_DATA FOR THIS TASK_.
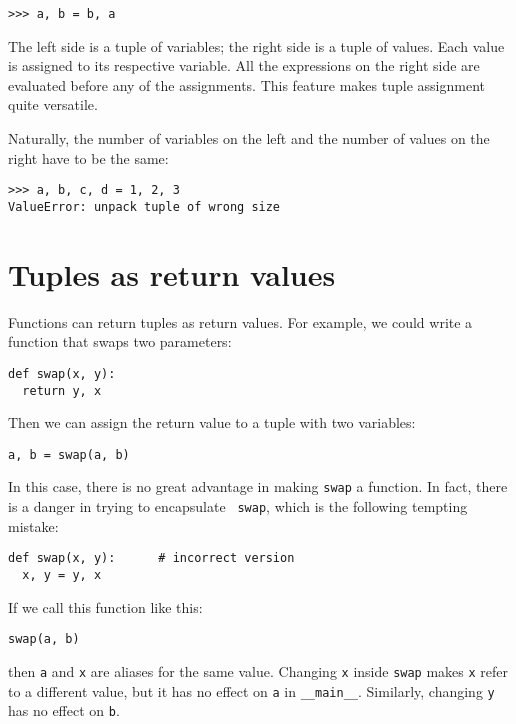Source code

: \beforeverb
\begin{verbatim}
>>> a, b = b, a
\end{verbatim}
\afterverb
%
The left side is a tuple of variables; the right side is a tuple of
values.  Each value is assigned to its respective variable.  
All the expressions on the right side are evaluated before any
of the assignments.
This feature makes tuple
assignment quite versatile.

Naturally, the number of variables on the left and the number of
values on the right have to be the same:

\beforeverb
\begin{verbatim}
>>> a, b, c, d = 1, 2, 3
ValueError: unpack tuple of wrong size
\end{verbatim}
\afterverb
%

\section{Tuples as return values}

Functions can return tuples as return values.  For example, we could
write a function that swaps two parameters:

\beforeverb
\begin{verbatim}
def swap(x, y):
  return y, x
\end{verbatim}
\afterverb
%
Then we can assign the return value to a
tuple with two variables:

\beforeverb
\begin{verbatim}
a, b = swap(a, b)
\end{verbatim}
\afterverb
%
In this case, there is no great advantage in making {\tt swap} a
function.  In fact, there is a danger in trying to encapsulate {\tt
swap}, which is the following tempting mistake:

\beforeverb
\begin{verbatim}
def swap(x, y):      # incorrect version
  x, y = y, x
\end{verbatim}
\afterverb
%
If we call this function like this:

\beforeverb
\begin{verbatim}
swap(a, b)
\end{verbatim}
\afterverb
%
then {\tt a} and {\tt x} are aliases for the same value.  Changing {\tt x}
inside {\tt swap} makes {\tt x} refer to a different value, but it has no
effect on {\tt a} in {\tt \_\_main\_\_}.  Similarly, changing {\tt y} has no
effect on {\tt b}.


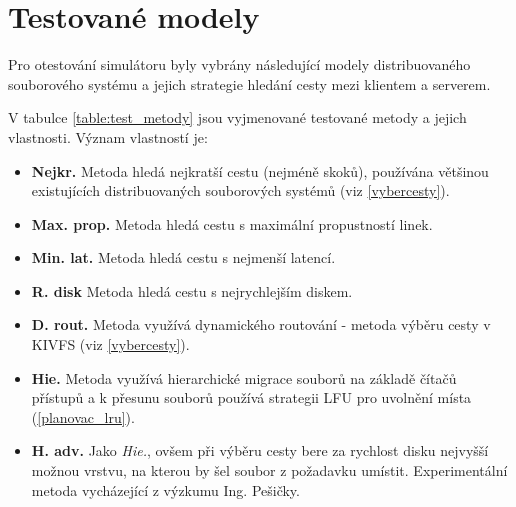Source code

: \documentclass[czech,DP]{thesiskiv}
\begin{document}
\section{Testované modely}

Pro otestování simulátoru byly vybrány následující modely distribuovaného souborového systému a jejich strategie hledání cesty mezi klientem a serverem. 

V tabulce \ref{table:test_metody} jsou vyjmenované testované metody a jejich vlastnosti. Význam vlastností je:

\begin{itemize}
\item \textbf{Nejkr.} Metoda hledá nejkratší cestu (nejméně skoků), používána většinou existujících distribuovaných souborových systémů (viz \ref{vybercesty}).
\item \textbf{Max. prop.} Metoda hledá cestu s maximální propustností linek.
\item \textbf{Min. lat.} Metoda hledá cestu s nejmenší latencí.
\item \textbf{R. disk} Metoda hledá cestu s nejrychlejším diskem.
\item \textbf{D. rout.} Metoda využívá dynamického routování - metoda výběru cesty v KIVFS (viz \ref{vybercesty}).
\item \textbf{Hie.} Metoda využívá hierarchické migrace souborů na základě čítačů přístupů a k přesunu souborů používá strategii LFU pro uvolnění místa (\ref{planovac_lru}).
\item \textbf{H. adv.} Jako \textit{Hie.}, ovšem při výběru cesty bere za rychlost disku nejvyšší možnou vrstvu, na kterou by šel soubor z požadavku umístit. Experimentální metoda vycházející z výzkumu Ing. Pešičky.
\end{itemize}
\end{document}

_TASK PROMPT_. Nothing but the pictures may be dropped; restate the material word for word.

_FINISHED EXERCISE_.
Source code

: \beforeverb
\begin{verbatim}
>>> a, b = b, a
\end{verbatim}
\afterverb
%
The left side is a tuple of variables; the right side is a tuple of
values.  Each value is assigned to its respective variable.  
All the expressions on the right side are evaluated before any
of the assignments.
This feature makes tuple
assignment quite versatile.

Naturally, the number of variables on the left and the number of
values on the right have to be the same:

\beforeverb
\begin{verbatim}
>>> a, b, c, d = 1, 2, 3
ValueError: unpack tuple of wrong size
\end{verbatim}
\afterverb
%

\section{Tuples as return values}

Functions can return tuples as return values.  For example, we could
write a function that swaps two parameters:

\beforeverb
\begin{verbatim}
def swap(x, y):
  return y, x
\end{verbatim}
\afterverb
%
Then we can assign the return value to a
tuple with two variables:

\beforeverb
\begin{verbatim}
a, b = swap(a, b)
\end{verbatim}
\afterverb
%
In this case, there is no great advantage in making {\tt swap} a
function.  In fact, there is a danger in trying to encapsulate {\tt
swap}, which is the following tempting mistake:

\beforeverb
\begin{verbatim}
def swap(x, y):      # incorrect version
  x, y = y, x
\end{verbatim}
\afterverb
%
If we call this function like this:

\beforeverb
\begin{verbatim}
swap(a, b)
\end{verbatim}
\afterverb
%
then {\tt a} and {\tt x} are aliases for the same value.  Changing {\tt x}
inside {\tt swap} makes {\tt x} refer to a different value, but it has no
effect on {\tt a} in {\tt \_\_main\_\_}.  Similarly, changing {\tt y} has no
effect on {\tt b}.


Source code

: \documentclass[czech,DP]{thesiskiv}
\begin{document}
\section{Testované modely}

Pro otestování simulátoru byly vybrány následující modely distribuovaného souborového systému a jejich strategie hledání cesty mezi klientem a serverem. 

V tabulce \ref{table:test_metody} jsou vyjmenované testované metody a jejich vlastnosti. Význam vlastností je:

\begin{itemize}
\item \textbf{Nejkr.} Metoda hledá nejkratší cestu (nejméně skoků), používána většinou existujících distribuovaných souborových systémů (viz \ref{vybercesty}).
\item \textbf{Max. prop.} Metoda hledá cestu s maximální propustností linek.
\item \textbf{Min. lat.} Metoda hledá cestu s nejmenší latencí.
\item \textbf{R. disk} Metoda hledá cestu s nejrychlejším diskem.
\item \textbf{D. rout.} Metoda využívá dynamického routování - metoda výběru cesty v KIVFS (viz \ref{vybercesty}).
\item \textbf{Hie.} Metoda využívá hierarchické migrace souborů na základě čítačů přístupů a k přesunu souborů používá strategii LFU pro uvolnění místa (\ref{planovac_lru}).
\item \textbf{H. adv.} Jako \textit{Hie.}, ovšem při výběru cesty bere za rychlost disku nejvyšší možnou vrstvu, na kterou by šel soubor z požadavku umístit. Experimentální metoda vycházející z výzkumu Ing. Pešičky.
\end{itemize}
\end{document}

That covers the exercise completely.